A statement of non-receipt brings forth a triable issue of fact.  As to the “attorney argument”, the Court cites to NY Hosp., which states there should be communication between the provider and the attorney and to Great Wall where the Court went to great pains to state that counsel explicitly stated that (s)he represented EIP for purposes pf an EUO.  I do not necessarily see the distinction here; I also question why the rule in marte-rosario which states that service of a letter on an attorney is sufficient to to impute knowledge to the EIP is not followed here.  This panel makes up rules as it goes along.

Another IME no-show victory shrowded in American Transit citations

Healthy Way Acupuncture, P.C. v Allstate Ins. Co.,  2014 NY Slip Op 50841(U)(App. Term 1st Dept. 2014)
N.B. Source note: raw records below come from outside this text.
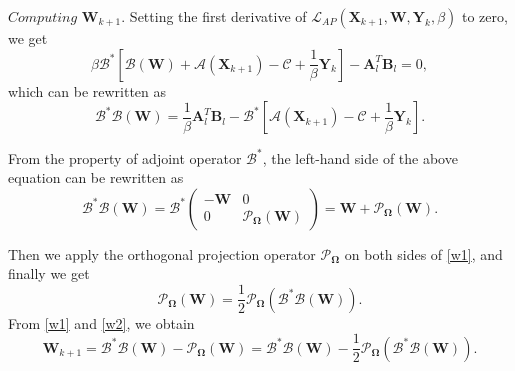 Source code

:\documentclass[fontset=windows]{article}
\begin{document}
{$\textit{Computing}$  $\mathbf W_{k+1}$. Setting the first derivative of
$\mathcal{L}_{AP}(\mathbf X_{k+1},\mathbf W,\mathbf Y_k,\beta)$ to zero, we get
\begin{equation*}
    \beta \mathcal{B}^*\left[ \mathcal{B}(\mathbf W) + \mathcal{A} (\mathbf X_{k+1} ) - \mathcal{C} +\frac{1}{\beta} \mathbf Y_k \right] - \mathbf A_l^T\mathbf B_l = 0,
\end{equation*}
which can be rewritten as
\begin{equation}
    \mathcal{B}^*\mathcal{B}(\mathbf W) = \frac{1}{\beta}\mathbf A_l^T\mathbf B_l - \mathcal{B}^*\left[ \mathcal{A} (\mathbf X_{k+1} ) - \mathcal{C} +\frac{1}{\beta} \mathbf Y_k \right].
\end{equation}

From the property of adjoint operator $\mathcal{B}^*$, the left-hand side of the above equation can be rewritten as
\begin{equation}
    \mathcal{B}^*\mathcal{B}(\mathbf W) = \mathcal{B}^* \begin{pmatrix}
        -\mathbf W & 0 \\
        0 & \mathcal{P}_{\mathbf\Omega}(\mathbf W)
    \end{pmatrix} = \mathbf W + \mathcal{P}_{\mathbf\Omega}(\mathbf W).
    \label{w1}
\end{equation}

Then we apply the orthogonal projection operator $\mathcal{P}_{\mathbf\Omega}$ on both sides of \eqref{w1}, and finally we get
\begin{equation}
    \mathcal{P}_{\mathbf\Omega}(\mathbf W) = \frac{1}{2} \mathcal{P}_{\mathbf\Omega}(\mathcal{B}^*\mathcal{B}(\mathbf W)).\label{w2}
\end{equation}
From \eqref{w1} and \eqref{w2}, we obtain
\begin{equation*}
    \mathbf W_{k+1} = \mathcal{B}^*\mathcal{B}(\mathbf W) - \mathcal{P}_{\mathbf\Omega}(\mathbf W) = \mathcal{B}^*\mathcal{B}(\mathbf W) -\frac{1}{2} \mathcal{P}_{\mathbf\Omega}(\mathcal{B}^*\mathcal{B}(\mathbf W)). 
\end{equation*}

}
\end{document}
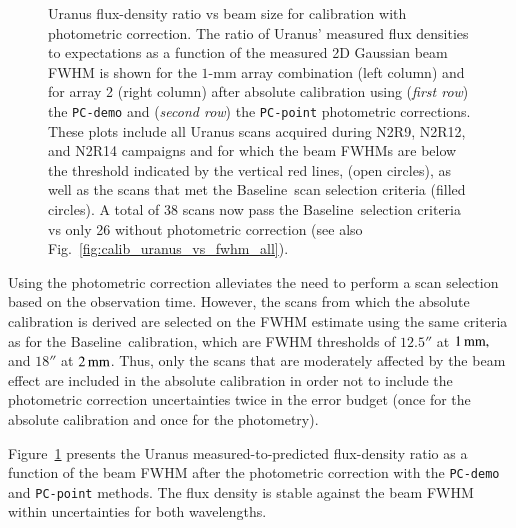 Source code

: \documentclass[traditionalabstract]{aa}
\newcommand{\baseline}{Baseline}%
\begin{document}
{\begin{appendix}
\begin{figure}[!htbp]
\begin{center}
    \vspace{-0.5cm}
    \caption[Uranus flux density stability against FWHM]{
      \small{Uranus flux-density ratio vs beam size for calibration
  with photometric correction. The ratio of 
      Uranus' measured flux densities to expectations as a function of the
      measured 2D Gaussian beam FWHM is shown for the $1$-mm array
      combination (left column) and for array 2 (right column) after absolute
      calibration using (\emph{first row}) the {\tt PC-demo} and (\emph{second
        row}) the {\tt PC-point} photometric corrections. These plots
      include all Uranus scans acquired during N2R9, N2R12, and N2R14
      campaigns and for which the beam FWHMs are below the threshold indicated
      by the vertical red lines, (open circles), as
      well as the scans that met the \baseline\ scan selection criteria (filled
      circles). A total of 38 scans now pass the \baseline\ selection criteria vs only 26
      without photometric correction (see also Fig.~\ref{fig:calib_uranus_vs_fwhm_all}).}}
\label{fig:calib_uranus_vs_fwhm_photocorr}
\end{center}
\end{figure}

Using the photometric correction alleviates the need to
perform a scan selection based on the observation time. However,
the scans from which the absolute calibration is derived are selected
on the FWHM estimate using the same criteria as for the \baseline\
calibration, which are FWHM thresholds of $12.5''$ at $1\, \rm{mm,}$ and $18''$ at
$2\, \rm{mm}$. Thus, only the scans that are moderately affected by the beam
effect are included in the absolute calibration in order not to
include the photometric correction uncertainties twice in the error
budget (once for the absolute calibration and once for the photometry).

Figure~\ref{fig:calib_uranus_vs_fwhm_photocorr} presents the Uranus
measured-to-predicted flux-density ratio as a function of the beam FWHM
after the photometric correction with the {\tt PC-demo} and
{\tt PC-point} methods. The flux
density is stable against the beam FWHM within uncertainties for both
wavelengths.


\end{appendix}}
\end{document}
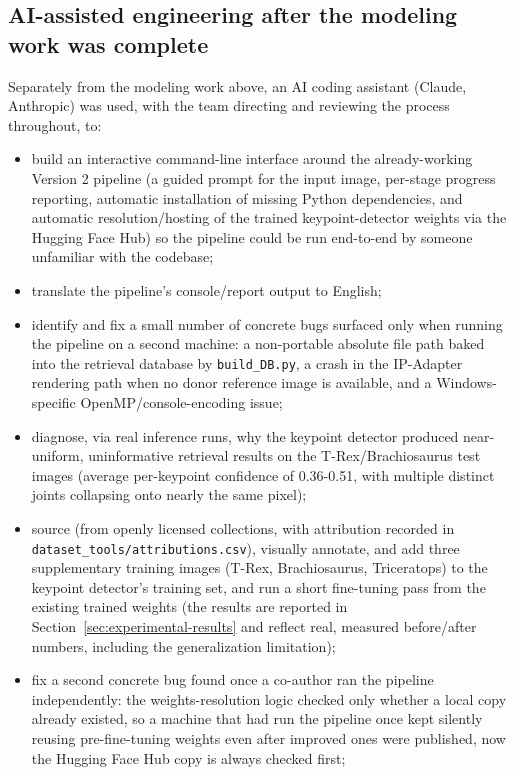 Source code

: \documentclass{article}
\begin{document}
\subsection{AI-assisted engineering after the modeling work was complete}
Separately from the modeling work above, an AI coding assistant (Claude, Anthropic) was used, with the team directing and reviewing the process throughout, to:
\begin{itemize}
    \item build an interactive command-line interface around the already-working Version 2 pipeline (a guided prompt for the input image, per-stage progress reporting, automatic installation of missing Python dependencies, and automatic resolution/hosting of the trained keypoint-detector weights via the Hugging Face Hub) so the pipeline could be run end-to-end by someone unfamiliar with the codebase;
    \item translate the pipeline's console/report output to English;
    \item identify and fix a small number of concrete bugs surfaced only when running the pipeline on a second machine: a non-portable absolute file path baked into the retrieval database by \texttt{build\_DB.py}, a crash in the IP-Adapter rendering path when no donor reference image is available, and a Windows-specific OpenMP/console-encoding issue;
    \item diagnose, via real inference runs, why the keypoint detector produced near-uniform, uninformative retrieval results on the T-Rex/Brachiosaurus test images (average per-keypoint confidence of 0.36-0.51, with multiple distinct joints collapsing onto nearly the same pixel);
    \item source (from openly licensed collections, with attribution recorded in \texttt{dataset\_tools/attributions.csv}), visually annotate, and add three supplementary training images (T-Rex, Brachiosaurus, Triceratops) to the keypoint detector's training set, and run a short fine-tuning pass from the existing trained weights (the results are reported in Section~\ref{sec:experimental-results} and reflect real, measured before/after numbers, including the generalization limitation);
    \item fix a second concrete bug found once a co-author ran the pipeline independently: the weights-resolution logic checked only whether a local copy already existed, so a machine that had run the pipeline once kept silently reusing pre-fine-tuning weights even after improved ones were published, now the Hugging Face Hub copy is always checked first;

\end{itemize}
\end{document}
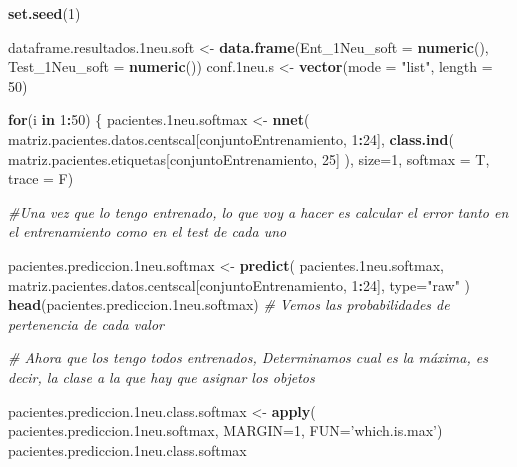 \documentclass[]{article}
\newenvironment{Shaded}{\begin{snugshade}}{\end{snugshade}}
\newcommand{\CommentTok}[1]{\textcolor[rgb]{0.56,0.35,0.01}{\textit{#1}}}
\newcommand{\ControlFlowTok}[1]{\textcolor[rgb]{0.13,0.29,0.53}{\textbf{#1}}}
\newcommand{\DataTypeTok}[1]{\textcolor[rgb]{0.13,0.29,0.53}{#1}}
\newcommand{\DecValTok}[1]{\textcolor[rgb]{0.00,0.00,0.81}{#1}}
\newcommand{\FloatTok}[1]{\textcolor[rgb]{0.00,0.00,0.81}{#1}}
\newcommand{\KeywordTok}[1]{\textcolor[rgb]{0.13,0.29,0.53}{\textbf{#1}}}
\newcommand{\NormalTok}[1]{#1}
\newcommand{\OperatorTok}[1]{\textcolor[rgb]{0.81,0.36,0.00}{\textbf{#1}}}
\newcommand{\StringTok}[1]{\textcolor[rgb]{0.31,0.60,0.02}{#1}}
\begin{document}
\begin{Shaded}
\begin{Highlighting}[]
\KeywordTok{set.seed}\NormalTok{(}\DecValTok{1}\NormalTok{)}

\NormalTok{dataframe.resultados}\FloatTok{.1}\NormalTok{neu.soft <-}\StringTok{ }\KeywordTok{data.frame}\NormalTok{(}\DataTypeTok{Ent_1Neu_soft =} \KeywordTok{numeric}\NormalTok{(),}
                                             \DataTypeTok{Test_1Neu_soft =} \KeywordTok{numeric}\NormalTok{())}
\NormalTok{conf}\FloatTok{.1}\NormalTok{neu.s <-}\StringTok{ }\KeywordTok{vector}\NormalTok{(}\DataTypeTok{mode =} \StringTok{"list"}\NormalTok{, }\DataTypeTok{length =} \DecValTok{50}\NormalTok{)}

\ControlFlowTok{for}\NormalTok{(i }\ControlFlowTok{in} \DecValTok{1}\OperatorTok{:}\DecValTok{50}\NormalTok{)}
\NormalTok{\{}
\NormalTok{  pacientes}\FloatTok{.1}\NormalTok{neu.softmax <-}\StringTok{ }\KeywordTok{nnet}\NormalTok{( matriz.pacientes.datos.centscal[conjuntoEntrenamiento, }\DecValTok{1}\OperatorTok{:}\DecValTok{24}\NormalTok{],}
                                  \KeywordTok{class.ind}\NormalTok{( matriz.pacientes.etiquetas[conjuntoEntrenamiento, }\DecValTok{25}\NormalTok{] ),}
                                  \DataTypeTok{size=}\DecValTok{1}\NormalTok{,}
                                  \DataTypeTok{softmax =}\NormalTok{ T,}
                                  \DataTypeTok{trace =}\NormalTok{ F)}

  \CommentTok{#Una vez que lo tengo entrenado, lo que voy a hacer es calcular el error tanto en el entrenamiento como en el test de cada uno}
  
\NormalTok{  pacientes.prediccion}\FloatTok{.1}\NormalTok{neu.softmax <-}\StringTok{ }\KeywordTok{predict}\NormalTok{( pacientes}\FloatTok{.1}\NormalTok{neu.softmax, }
\NormalTok{                                                matriz.pacientes.datos.centscal[conjuntoEntrenamiento, }\DecValTok{1}\OperatorTok{:}\DecValTok{24}\NormalTok{], }
                                                \DataTypeTok{type=}\StringTok{"raw"}\NormalTok{ )}
  \KeywordTok{head}\NormalTok{(pacientes.prediccion}\FloatTok{.1}\NormalTok{neu.softmax) }\CommentTok{# Vemos las probabilidades de pertenencia de cada valor}
  
  \CommentTok{# Ahora que los tengo todos entrenados, Determinamos cual es la máxima, es decir, la clase a la que hay que asignar los objetos}
  
\NormalTok{  pacientes.prediccion}\FloatTok{.1}\NormalTok{neu.class.softmax <-}\StringTok{ }\KeywordTok{apply}\NormalTok{( pacientes.prediccion}\FloatTok{.1}\NormalTok{neu.softmax, }\DataTypeTok{MARGIN=}\DecValTok{1}\NormalTok{, }\DataTypeTok{FUN=}\StringTok{'which.is.max'}\NormalTok{)}
\NormalTok{  pacientes.prediccion}\FloatTok{.1}\NormalTok{neu.class.softmax}
  

\end{Highlighting}
\end{Shaded}
\end{document}

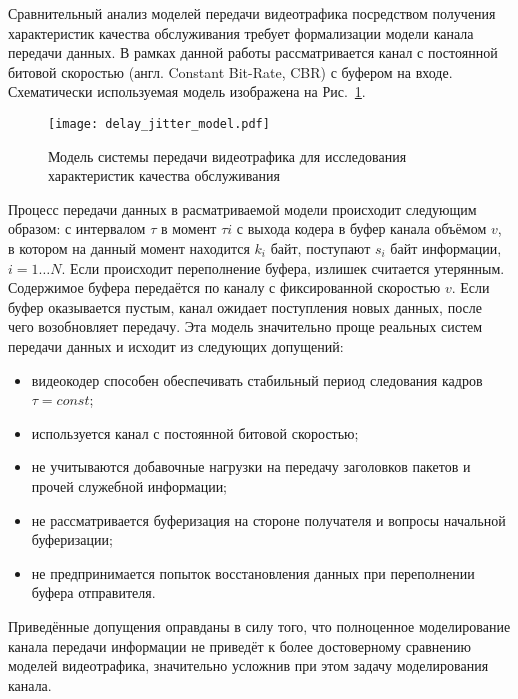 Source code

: Сравнительный анализ моделей передачи видеотрафика посредством
получения характеристик качества обслуживания требует формализации
модели канала передачи данных. В рамках данной работы
рассматривается канал с постоянной битовой скоростью (англ.
Constant Bit-Rate, CBR) с буфером на входе. Схематически
используемая модель изображена на Рис.~\ref{fig:delay_jitter_model}.

\begin{figure}[h]
    \begin{center}
        \texttt{[image: delay\_jitter\_model.pdf]}
    \end{center}
    \caption{Модель системы передачи видеотрафика для исследования
    характеристик качества обслуживания}
    \label{fig:delay_jitter_model}
\end{figure}

Процесс передачи данных в расматриваемой модели происходит следующим
образом: с интервалом $\tau$ в момент $\tau i$ с выхода
кодера в буфер канала объёмом $v$, в котором на данный момент
находится $k_i$ байт, поступают $s_i$ байт информации, $i = 1 \dots N$.
Если происходит переполнение буфера, излишек считается утерянным.
Содержимое буфера передаётся по каналу с фиксированной скоростью
$v$. Если буфер оказывается пустым, канал ожидает поступления
новых данных, после чего возобновляет передачу.
Эта модель значительно проще реальных систем передачи данных
и исходит из следующих допущений:

\begin{itemize}
    \item видеокодер способен обеспечивать стабильный период следования кадров $\tau = const$;
    \item используется канал с постоянной битовой скоростью;
    \item не учитываются добавочные нагрузки на передачу заголовков пакетов
        и прочей служебной информации;
    \item не рассматривается буферизация на стороне получателя и вопросы начальной буферизации;
    \item не предпринимается попыток восстановления данных при переполнении
        буфера отправителя.
\end{itemize}

Приведённые допущения оправданы в силу того, что полноценное моделирование
канала передачи информации не приведёт к более достоверному сравнению
моделей видеотрафика, значительно усложнив при этом задачу моделирования канала.


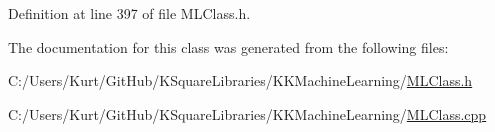 Definition at line 397 of file M\+L\+Class.\+h.



The documentation for this class was generated from the following files\+:\begin{DoxyCompactItemize}
\item 
C\+:/\+Users/\+Kurt/\+Git\+Hub/\+K\+Square\+Libraries/\+K\+K\+Machine\+Learning/\hyperlink{_m_l_class_8h}{M\+L\+Class.\+h}\item 
C\+:/\+Users/\+Kurt/\+Git\+Hub/\+K\+Square\+Libraries/\+K\+K\+Machine\+Learning/\hyperlink{_m_l_class_8cpp}{M\+L\+Class.\+cpp}\end{DoxyCompactItemize}
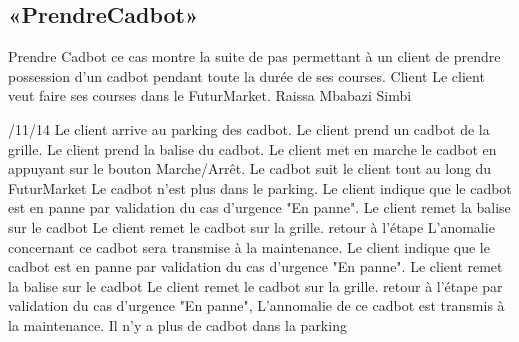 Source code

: \subsection{«PrendreCadbot»}
\startCU
\nom Prendre Cadbot
\but ce cas montre la suite de pas permettant à un client de prendre possession d'un cadbot pendant toute la durée de ses courses.
\acteur Client
\precondition Le client veut faire ses courses dans le FuturMarket.
\auteur Raissa Mbabazi Simbi
\date 7/11/14
\nominal %
\startnominal
\etape[PC:SA1] Le client arrive au parking des cadbot.
\etape[PC:RETOUR] Le client prend un cadbot de la grille.
\etape[PC:SE1] Le client prend la balise du cadbot.
\etape Le client met en marche le cadbot en appuyant sur le bouton Marche/Arrêt.
\etape Le cadbot suit le client tout au long du FuturMarket
\stopnominal
\postcondition Le cadbot n'est plus dans le parking.
\alternatifs
\startalternatif[PC:SA1] %
\etape Le client indique que le cadbot est en panne par validation du cas d'urgence "En panne".
\etape Le client remet la balise sur le cadbot
\etape Le client remet le cadbot sur la grille.
\etape retour à l'étape \in[PC:RETOUR]
\stopcondition
\postcondition L'anomalie concernant ce cadbot sera transmise à la maintenance.
\stopalternatif
\startalternatif[PC:SE1]
\etape Le client indique que le cadbot est en panne par validation du cas d'urgence "En panne".
\etape Le client remet la balise sur le cadbot
\etape Le client remet le cadbot sur la grille.
\etape retour à l'étape \in[PC:RETOUR]
\stopcondition
\postcondition par validation du cas d'urgence "En panne", L'annomalie de ce cadbot est transmis à la maintenance.
\stopalternatif
\exception
Il n'y a plus de cadbot dans la parking
\stopCU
“The defendant-insurer made a prima facie showing of entitlement to summary judgment dismissing the action for first-party no-fault benefits by establishing that it timely and properly mailed the notices for independent medical examinations (IMEs) to plaintiff’s assignor, and that the assignor failed to appear (see American Tr. Ins. Co. v Lucas, 111 AD3d 423 [2013]; American Tr. Ins. Co. v Solorzano, 108 AD3d 449 [2013]). In opposition, plaintiff did not specifically deny the assignor’s nonappearance or otherwise raise a triable issue with respect thereto, or as to the mailing or reasonableness of the underlying notices (see Unitrin Advantage Ins. Co. v Bayshore Physical Therapy, PLLC, 82 AD3d 559, 560 [2011], lv denied 17 NY3d 705 [2011]).Accordingly, when [plaintiff’s]; assignor[]; failed to appear for the requested medical exams, [defendant]; had the right to deny all claims retroactively to the date of loss, regardless of whether the denials were timely issued” (American Tr. Ins. Co. v Lucas, 111 AD3d at 424), and even though defendant initially denied the claims on different grounds (see Unitrin, 82 AD3d at 560).”

This is a fitting decision as the author of this appeal was my co-author in American Transit v. Solorzano, James F. Sullivan, Esq.

Finally, I was informed that Plaintiff’s main argument was that the IME letters were sent more than 15-business to 30-calendar days after receipt of no-fault billing, therefore the IME letters were not timely.  If I were writing this decision, I would state clearly that the time frames deal with the 10-day follow-up period and that the a denial is not needed.  While the Court reaches this conclusion, it never spells it out.  I believe some of the appeals from Justice Billings’ decisions will force the Court to explicitly spell out the “time frames” the Court is referencing.